TTFF Probability Distribution
The last step before obtaining an expression for the TTFF distribution is to combine the two stages of the assisted acquisition. The total acquisition time is the sum of the time to first hit in the full-space stage and the time to the correct detection of M satellites in the reduced-space stage. This sum is easily calculated using generating functions, with the corresponding flow-graph represented in Figure 3.
Figure 3. Overall flow-graph of an assisted receiver. Uhit(z), UD(z), UFA(z), and UP(z) are the generating functions of the time to first hit in the full-space stage, the time to detections in the reduced-space stage, the time to a false alarm in the reduced-space stage, and the penalty time to recover from a false alarm, respectively.
Using the inverse of the FFT method presented above, we calculate the generating functions of the time to first hit in the full-space stage, Uhit(z); the time to M detections in the reduced-space stage, UD(z); the time to a false alarm in the reduced-space stage,UFA(z), and the deterministic time penalty to recover from a false alarm,UP(z).
Modeling false-alarms demands special attention. There is little information in the literature about the detection of false alarms in assisted-GPS receivers. One solution could be to detect a large residual error at the output of the positioning algorithm. Here, we take an easy path and simply introduce a penalty time, TPenalty, to represent the (deterministic) time needed to recover from a false alarm. The penalty time should be chosen to represent the behavior of a specific receiver.
For GNSS receivers capable of tracking the signals, the full pseudorange can be recovered after detection of a synchronization word in the navigation message. The duration of the tracking stage is a random variable, since the tracking can start at any position in the navigation message. Although we have not investigated this situation in more detail, we suspect that the tracking stage can be simply modeled by a uniform probability distribution. The length of this distribution depends on the navigation message structure and the amount of navigation data needed by the receiver to obtain a full set of decoded data. A new block can be added to the flow-graph in Figure 3 using the generating function of the uniform distribution, and the TTFF for a standard GNSS receiver can then be calculated.
Experimental Results
We analyzed the TTFF with the signal strengths measured in an office environment.
A picture of the office is shown in Figure 4. One side of this office has a window, but the sky view is obstructed by a large building a few tens of meters away. There is no direct line of sight to a satellite, although the window may allow some strong reflected signals to get in to the office.
Measurement of Weak Signals. Direct measurement of the strengths of indoor signals can be challenging since the signals are often too weak to be tracked reliably. We used a Nordnav R30 dual-input receiver with one input connected to an outdoor antenna mounted on the roof of the building and having an unobstructed view of the sky. The other input was connected to an antenna in the office. We used the tracking information from the stronger outside signal to track the indoor signal.
The signal carrier-to-noise density ratio (C/N0) was recorded for 400 seconds, starting every day at the same sidereal time, for six consecutive days.
Figure 5 shows the signal strength for one particular satellite (GPS PRN9).

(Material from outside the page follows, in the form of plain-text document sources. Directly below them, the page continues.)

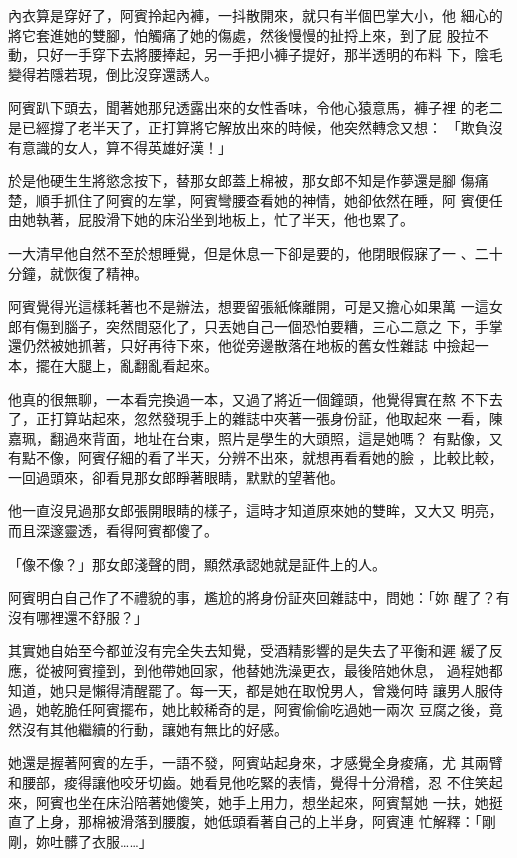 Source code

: 內衣算是穿好了，阿賓拎起內褲，一抖散開來，就只有半個巴掌大小，他
細心的將它套進她的雙腳，怕觸痛了她的傷處，然後慢慢的扯捋上來，到了屁
股拉不動，只好一手穿下去將腰捧起，另一手把小褲子提好，那半透明的布料
下，陰毛變得若隱若現，倒比沒穿還誘人。

阿賓趴下頭去，聞著她那兒透露出來的女性香味，令他心猿意馬，褲子裡
的老二是已經撐了老半天了，正打算將它解放出來的時候，他突然轉念又想：
「欺負沒有意識的女人，算不得英雄好漢！」

於是他硬生生將慾念按下，替那女郎蓋上棉被，那女郎不知是作夢還是腳
傷痛楚，順手抓住了阿賓的左掌，阿賓彎腰查看她的神情，她卻依然在睡，阿
賓便任由她執著，屁股滑下她的床沿坐到地板上，忙了半天，他也累了。

一大清早他自然不至於想睡覺，但是休息一下卻是要的，他閉眼假寐了一
、二十分鐘，就恢復了精神。

阿賓覺得光這樣耗著也不是辦法，想要留張紙條離開，可是又擔心如果萬
一這女郎有傷到腦子，突然間惡化了，只丟她自己一個恐怕要糟，三心二意之
下，手掌還仍然被她抓著，只好再待下來，他從旁邊散落在地板的舊女性雜誌
中撿起一本，擺在大腿上，亂翻亂看起來。

他真的很無聊，一本看完換過一本，又過了將近一個鐘頭，他覺得實在熬
不下去了，正打算站起來，忽然發現手上的雜誌中夾著一張身份証，他取起來
一看，陳嘉珮，翻過來背面，地址在台東，照片是學生的大頭照，這是她嗎？
有點像，又有點不像，阿賓仔細的看了半天，分辨不出來，就想再看看她的臉
，比較比較，一回過頭來，卻看見那女郎睜著眼睛，默默的望著他。

他一直沒見過那女郎張開眼睛的樣子，這時才知道原來她的雙眸，又大又
明亮，而且深邃靈透，看得阿賓都傻了。

「像不像？」那女郎淺聲的問，顯然承認她就是証件上的人。

阿賓明白自己作了不禮貌的事，尷尬的將身份証夾回雜誌中，問她：「妳
醒了？有沒有哪裡還不舒服？」

其實她自始至今都並沒有完全失去知覺，受酒精影響的是失去了平衡和遲
緩了反應，從被阿賓撞到，到他帶她回家，他替她洗澡更衣，最後陪她休息，
過程她都知道，她只是懶得清醒罷了。每一天，都是她在取悅男人，曾幾何時
讓男人服侍過，她乾脆任阿賓擺布，她比較稀奇的是，阿賓偷偷吃過她一兩次
豆腐之後，竟然沒有其他繼續的行動，讓她有無比的好感。

她還是握著阿賓的左手，一語不發，阿賓站起身來，才感覺全身痠痛，尤
其兩臂和腰部，痠得讓他咬牙切齒。她看見他吃緊的表情，覺得十分滑稽，忍
不住笑起來，阿賓也坐在床沿陪著她傻笑，她手上用力，想坐起來，阿賓幫她
一扶，她挺直了上身，那棉被滑落到腰腹，她低頭看著自己的上半身，阿賓連
忙解釋：「剛剛，妳吐髒了衣服……」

We see that the signal strength follows a similar pattern every day. This is representative of a multipath fading environment: the signal coming from the satellite is scattered in the office, and the resulting signals interfere constructively or destructively, depending on the phase difference between the different paths. The overall signal strength is therefore related to the relative position of the satellite which, for GPS, is about the same every day at a given sidereal time.

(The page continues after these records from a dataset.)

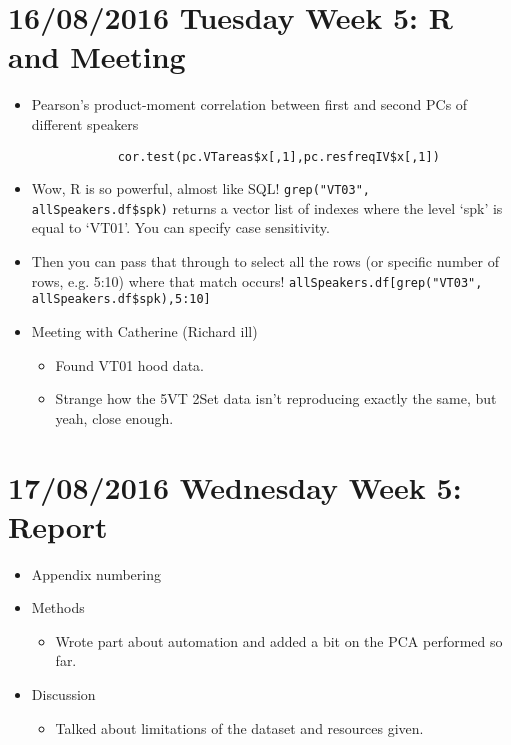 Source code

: \documentclass{article}
\begin{document}
\section*{16/08/2016 Tuesday Week 5: R and Meeting}
\begin{itemize}
    \item Pearson's product-moment correlation between first and second PCs of different speakers \begin{verbatim}
            cor.test(pc.VTareas$x[,1],pc.resfreqIV$x[,1])
        \end{verbatim}
    \item Wow, R is so powerful, almost like SQL! \verb|grep("VT03", allSpeakers.df$spk)| returns a vector list of indexes where the level `spk' is equal to `VT01'. You can specify case sensitivity.
    \item Then you can pass that through to select all the rows (or specific number of rows, e.g. 5:10) where that match occurs! \verb|allSpeakers.df[grep("VT03", allSpeakers.df$spk),5:10]|
    \item Meeting with Catherine (Richard ill)
    \begin{itemize}
        \item Found VT01 hood data.
        \item Strange how the 5VT 2Set data isn't reproducing exactly the same, but yeah, close enough.
    \end{itemize}
\end{itemize}

\section*{17/08/2016 Wednesday Week 5: Report}
\begin{itemize}
    \item Appendix numbering
    \item Methods
    \begin{itemize}
        \item Wrote part about automation and added a bit on the PCA performed so far.
    \end{itemize}
    \item Discussion
    \begin{itemize}
        \item Talked about limitations of the dataset and resources given.
    \end{itemize}
\end{itemize}
\end{document}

The variations of the signal strengths of all the observable satellites show fading patterns which are uncorrelated, as we expect the satellites to be spread across the sky (see Figure 6). It is difficult, if not impossible, to predict the distribution of signal strengths at any specific instant, and so the TTFF varies depending on the instant at which the acquisition process begins.
Figure 5. Indoors signal strength (C/N0) for satellite PRN09. Each colored curve represents the signal strength measured on a different day, starting at the same orbital time.Figure 6. Measured C/N0 for all observed satellites during the first day of recording.
TTFF Indoors. We now apply the signal strength measurements (Figures 5 and 6) to the TTFF calculation method presented above. This allows us to determine the probability of the TTFF as a function of the starting time of the acquisition since the beginning of the data recording.
We chose the detection parameters as follows: the coherent integration time was 1 millisecond, the non-coherent integration time was 300 milliseconds, the threshold was set for a probability of false alarm of 10–6, the time offset of a code phase was between 0 and 1 milliseconds, the penalty time for a false alarm was set to 600 milliseconds, and five satellites were required to solve the position equation. The ephemeris, a coarse position within 150 kilometers of the true position, and a coarse time within 30 seconds of the GPS system time were provided by the assistance data.
The results (see Figure 1) provide some insight into the acquisition process.
We can discern two patterns in the TTFF distribution. During the first 150 seconds of the analysis, that is, if a real receiver had started acquisition during that time, the TTFF showed large variations. This was caused by the multipath. The fading of the signals from the various satellites, although uncorrelated, led to severe degradation of the TTFF when the acquisition was started during a combination of strong fades. In our analysis, we have made the simplifying assumption that the strength of any particular satellite signal remains constant over the acquisition period.
After the first 150 seconds, the TTFF became more nearly constant. On examining the C/N0 time series, it was clear that the reason was the appearance of a signal from the satellite with PRN 27 (black curve in Figure 6) which was consistently stronger than the remaining signals after 120 seconds. This satellite had the highest elevation (more than 60 degrees) and the reception was probably by transmission through the ceiling of the office. In this situation, the phase difference between the reception paths was small, hence there was little fading. This single satellite significantly improved the TTFF, in particular by shortening the time of the first stage of the assisted-acquisition process.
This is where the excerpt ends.